Perhaps a differently oriented fiscal envelope proposal could have settled some of the big grievances, as appears to have happened with the Tainui raupatu (confiscation) claim, but it will be decades before most iwi and hapu complaints will be fully addressed.

One of the odd features about a myth is that it can take on a reality. The fiscal envelope has probably done more to unite the Maori than almost any other measure. The radicals and the conservatives suddenly found themselves agreeing on the perfidy of the government, precipitating some radicals to embark on the occupations of disputed land.

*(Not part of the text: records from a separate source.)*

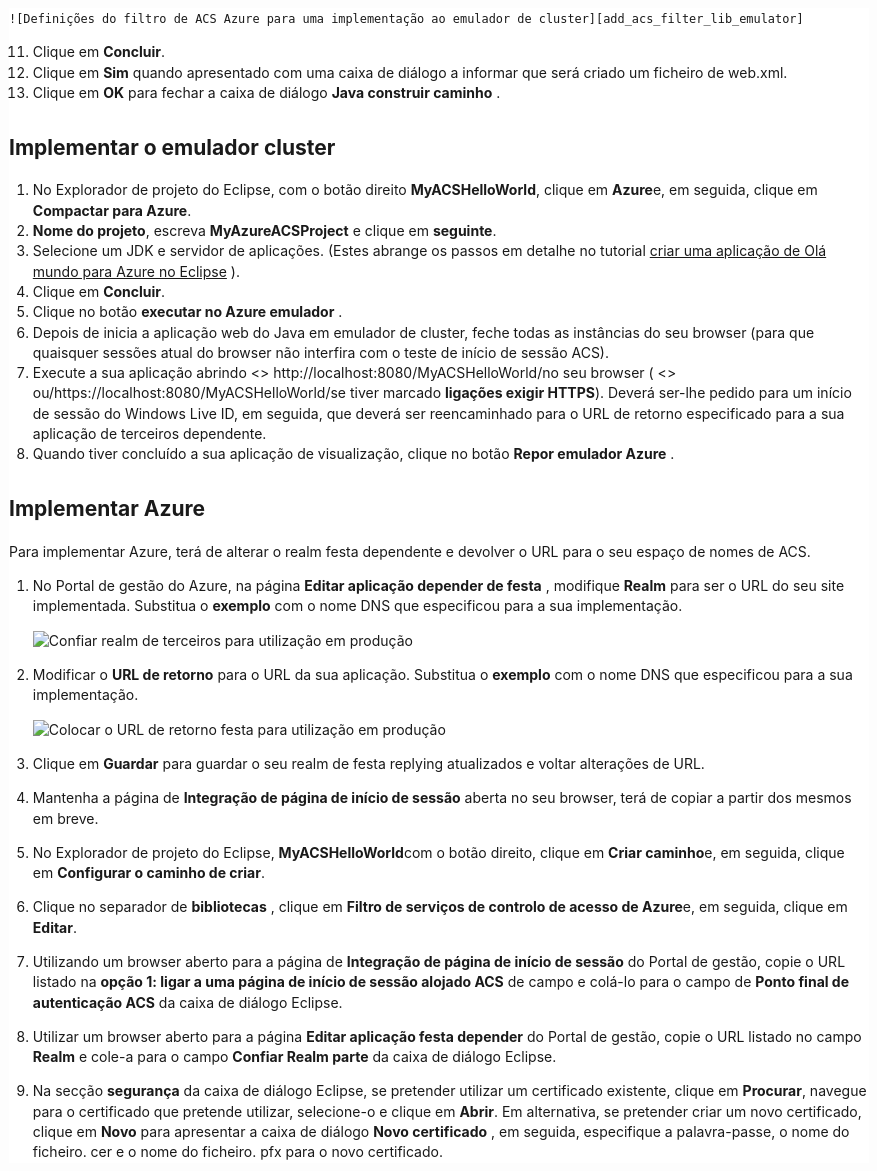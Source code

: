     ![Definições do filtro de ACS Azure para uma implementação ao emulador de cluster][add_acs_filter_lib_emulator]

11. Clique em **Concluir**.
12. Clique em **Sim** quando apresentado com uma caixa de diálogo a informar que será criado um ficheiro de web.xml.
13. Clique em **OK** para fechar a caixa de diálogo **Java construir caminho** .

## <a name="deploy-to-the-compute-emulator"></a>Implementar o emulador cluster

1. No Explorador de projeto do Eclipse, com o botão direito **MyACSHelloWorld**, clique em **Azure**e, em seguida, clique em **Compactar para Azure**.
2. **Nome do projeto**, escreva **MyAzureACSProject** e clique em **seguinte**.
3. Selecione um JDK e servidor de aplicações. (Estes abrange os passos em detalhe no tutorial [criar uma aplicação de Olá mundo para Azure no Eclipse](http://msdn.microsoft.com/library/windowsazure/hh690944.aspx) ).
4. Clique em **Concluir**.
5. Clique no botão **executar no Azure emulador** .
6. Depois de inicia a aplicação web do Java em emulador de cluster, feche todas as instâncias do seu browser (para que quaisquer sessões atual do browser não interfira com o teste de início de sessão ACS).
7. Execute a sua aplicação abrindo <> http://localhost:8080/MyACSHelloWorld/no seu browser ( <> ou/https://localhost:8080/MyACSHelloWorld/se tiver marcado **ligações exigir HTTPS**). Deverá ser-lhe pedido para um início de sessão do Windows Live ID, em seguida, que deverá ser reencaminhado para o URL de retorno especificado para a sua aplicação de terceiros dependente.
99.  Quando tiver concluído a sua aplicação de visualização, clique no botão **Repor emulador Azure** .

## <a name="deploy-to-azure"></a>Implementar Azure

Para implementar Azure, terá de alterar o realm festa dependente e devolver o URL para o seu espaço de nomes de ACS.

1. No Portal de gestão do Azure, na página **Editar aplicação depender de festa** , modifique **Realm** para ser o URL do seu site implementada. Substitua o **exemplo** com o nome DNS que especificou para a sua implementação.

    ![Confiar realm de terceiros para utilização em produção][relying_party_realm_production]

2. Modificar o **URL de retorno** para o URL da sua aplicação. Substitua o **exemplo** com o nome DNS que especificou para a sua implementação.

    ![Colocar o URL de retorno festa para utilização em produção][relying_party_return_url_production]

3. Clique em **Guardar** para guardar o seu realm de festa replying atualizados e voltar alterações de URL.
4. Mantenha a página de **Integração de página de início de sessão** aberta no seu browser, terá de copiar a partir dos mesmos em breve.
5. No Explorador de projeto do Eclipse, **MyACSHelloWorld**com o botão direito, clique em **Criar caminho**e, em seguida, clique em **Configurar o caminho de criar**.
6. Clique no separador de **bibliotecas** , clique em **Filtro de serviços de controlo de acesso de Azure**e, em seguida, clique em **Editar**.
7. Utilizando um browser aberto para a página de **Integração de página de início de sessão** do Portal de gestão, copie o URL listado na **opção 1: ligar a uma página de início de sessão alojado ACS** de campo e colá-lo para o campo de **Ponto final de autenticação ACS** da caixa de diálogo Eclipse.
8. Utilizar um browser aberto para a página **Editar aplicação festa depender** do Portal de gestão, copie o URL listado no campo **Realm** e cole-a para o campo **Confiar Realm parte** da caixa de diálogo Eclipse.
9. Na secção **segurança** da caixa de diálogo Eclipse, se pretender utilizar um certificado existente, clique em **Procurar**, navegue para o certificado que pretende utilizar, selecione-o e clique em **Abrir**. Em alternativa, se pretender criar um novo certificado, clique em **Novo** para apresentar a caixa de diálogo **Novo certificado** , em seguida, especifique a palavra-passe, o nome do ficheiro. cer e o nome do ficheiro. pfx para o novo certificado.

[What is ACS?]: #what-is
[Concepts]: #concepts
[Prerequisites]: #pre
[Create a Java web application]: #create-java-app
[Create an ACS Namespace]: #create-namespace
[Add Identity Providers]: #add-IP
[Add a Relying Party Application]: #add-RP
[Create Rules]: #create-rules
[Carregar um certificado para o seu espaço de nomes de ACS]: #upload-certificate
[Review the Application Integration Page]: #review-app-int
[Configure Trust between ACS and Your ASP.NET Web Application]: #config-trust
[Add the ACS Filter library to your application]: #add_acs_filter_library
[Deploy to the compute emulator]: #deploy_compute_emulator
[Deploy to Azure]: #deploy_azure
[Next steps]: #next_steps
[Web site de projeto]: http://wastarterkit4java.codeplex.com/releases/view/61026
[Como ver SAML devolvido pelo serviço de controlo de acesso do Azure]: /en-us/develop/java/how-to-guides/view-saml-returned-by-acs/
[Serviço de controlo do Access 2.0]: http://go.microsoft.com/fwlink/?LinkID=212360
[Windows Identity Foundation]: http://www.microsoft.com/download/en/details.aspx?id=17331
[Windows Identity Foundation SDK]: http://www.microsoft.com/download/en/details.aspx?id=4451
[Portal de gestão do Azure]: https://manage.windowsazure.com
[acs_flow]: ./media/active-directory-java-authenticate-users-access-control-eclipse/ACSFlow.png
[add_acs_filter_lib]: ./media/active-directory-java-authenticate-users-access-control-eclipse/AddACSFilterLibrary.png
[add_acs_filter_lib_emulator]: ./media/active-directory-java-authenticate-users-access-control-eclipse/AddACSFilterLibraryEmulator.png
[add_acs_filter_lib_production]: ./media/active-directory-java-authenticate-users-access-control-eclipse/AddACSFilterLibraryProduction.png
[relying_party_realm_emulator]: ./media/active-directory-java-authenticate-users-access-control-eclipse/RelyingPartyRealmEmulator.png
[relying_party_return_url_emulator]: ./media/active-directory-java-authenticate-users-access-control-eclipse/RelyingPartyReturnURLEmulator.png
[relying_party_realm_production]: ./media/active-directory-java-authenticate-users-access-control-eclipse/RelyingPartyRealmProduction.png
[relying_party_return_url_production]: ./media/active-directory-java-authenticate-users-access-control-eclipse/RelyingPartyReturnURLProduction.png
[add_cert_component]: ./media/active-directory-java-authenticate-users-access-control-eclipse/AddCertificateComponent.png
[add_jsp_file_acs]: ./media/active-directory-java-authenticate-users-access-control-eclipse/AddJSPFileACS.png
[create_acs_hello_world]: ./media/active-directory-java-authenticate-users-access-control-eclipse/CreateACSHelloWorld.png
[add_token_signing_cert]: ./media/active-directory-java-authenticate-users-access-control-eclipse/AddTokenSigningCertificate.png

More generally the myth of the unified Maori forces the Maori together, but the solidarity they find is an opposition to what they see as a Pakeha dominated government. (Yes, the Maori – and Pakeha – also lapse into the myth of the unified Pakeha. Ridiculous, you say. Look at all the differences among the Pakeha people. Exactly.)

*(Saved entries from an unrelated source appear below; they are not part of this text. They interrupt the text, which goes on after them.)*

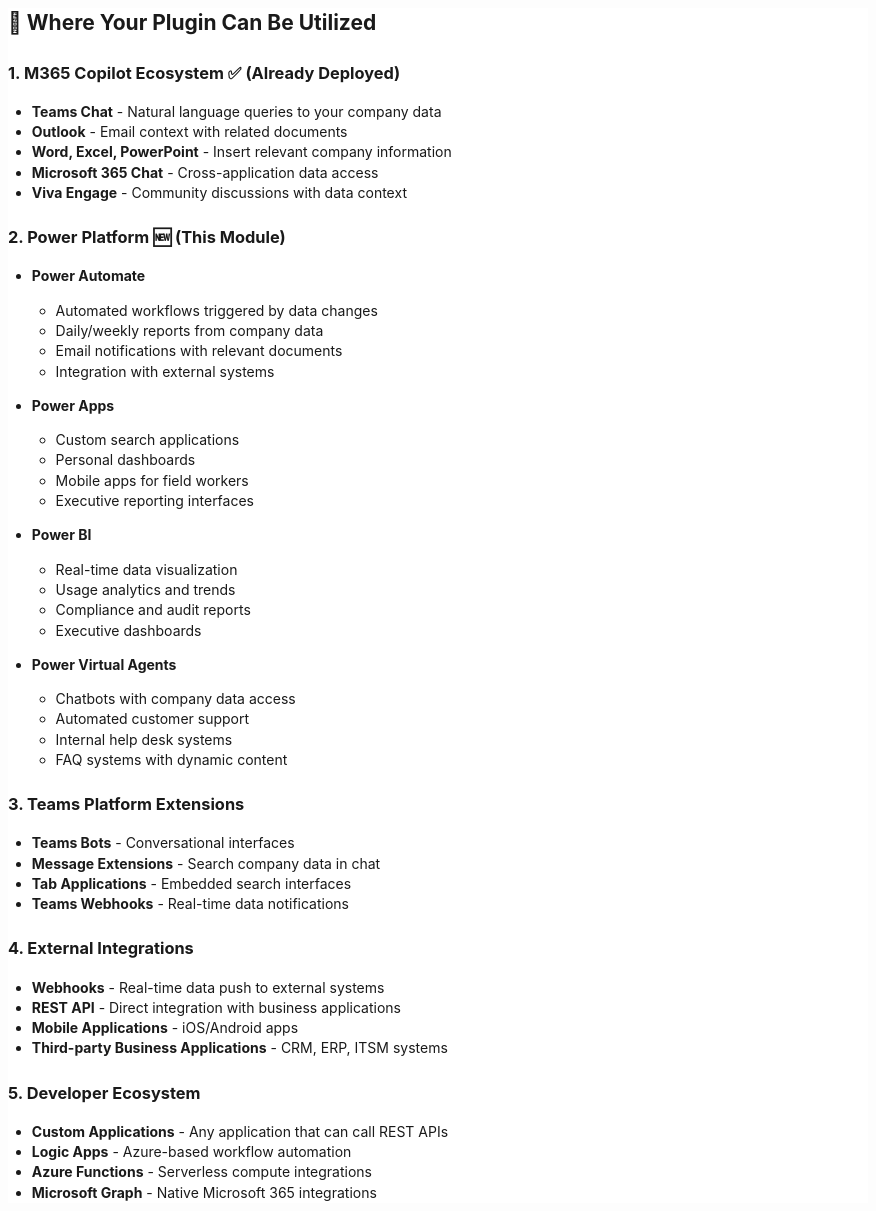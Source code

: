 ## 🔌 **Where Your Plugin Can Be Utilized**

### **1. M365 Copilot Ecosystem** ✅ (Already Deployed)
- **Teams Chat** - Natural language queries to your company data
- **Outlook** - Email context with related documents
- **Word, Excel, PowerPoint** - Insert relevant company information
- **Microsoft 365 Chat** - Cross-application data access
- **Viva Engage** - Community discussions with data context

### **2. Power Platform** 🆕 (This Module)
- **Power Automate**
  - Automated workflows triggered by data changes
  - Daily/weekly reports from company data
  - Email notifications with relevant documents
  - Integration with external systems
  
- **Power Apps**
  - Custom search applications
  - Personal dashboards
  - Mobile apps for field workers
  - Executive reporting interfaces
  
- **Power BI**
  - Real-time data visualization
  - Usage analytics and trends
  - Compliance and audit reports
  - Executive dashboards

- **Power Virtual Agents**
  - Chatbots with company data access
  - Automated customer support
  - Internal help desk systems
  - FAQ systems with dynamic content

### **3. Teams Platform Extensions**
- **Teams Bots** - Conversational interfaces
- **Message Extensions** - Search company data in chat
- **Tab Applications** - Embedded search interfaces
- **Teams Webhooks** - Real-time data notifications

### **4. External Integrations**
- **Webhooks** - Real-time data push to external systems
- **REST API** - Direct integration with business applications
- **Mobile Applications** - iOS/Android apps
- **Third-party Business Applications** - CRM, ERP, ITSM systems

### **5. Developer Ecosystem**
- **Custom Applications** - Any application that can call REST APIs
- **Logic Apps** - Azure-based workflow automation
- **Azure Functions** - Serverless compute integrations
- **Microsoft Graph** - Native Microsoft 365 integrations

However there is one area where the Maori seem to have a collective grievance. On virtually every socio-economic indicator – crime, education, health, housing, income, longevity, social deprivation, unemployment – those who describe themselves as of (part) Maori descent are markedly worse off on average than the nation as a whole.

To what extent this is a treaty grievance is debateable. But if at Waitangi the Maori had been told that the path that signing led down involved a markedly inferior socioeconomic position relative to the other inhabitants of the land, there would have been no signing.

Land alienation can cause a decline in relative socio-economic status. It appears that for a decade or two after 1840 the Maori had a standard of living not dissimilar to that of the European immigrant. But as economist Paul Dalziel observed, in the 81 years after 1840 there was a reduction of land holdings by over 90 percent. “Imagine for a moment that the asset bases of Fletcher Challenge of Electricorp were reduced nine-tenths, with no compensation for large amounts of asset stripping… The company performances would be decimated.”

Any cash compensation the government gives for the unjustified alienation of assets will be insufficient to compensate for the subsequent loss of socio-economic status. Instead programs which aim to reduce social deprivation are needed. While some may be specifically focused on the Maori, general ones on the whole deprived population can also be effective because their are so many Maori among them. Even if in a generation or two the specific Tiriti grievances are resolved, but the Maori social indicators have not substantially improved, there will remain a grievance, from a near united Maori people.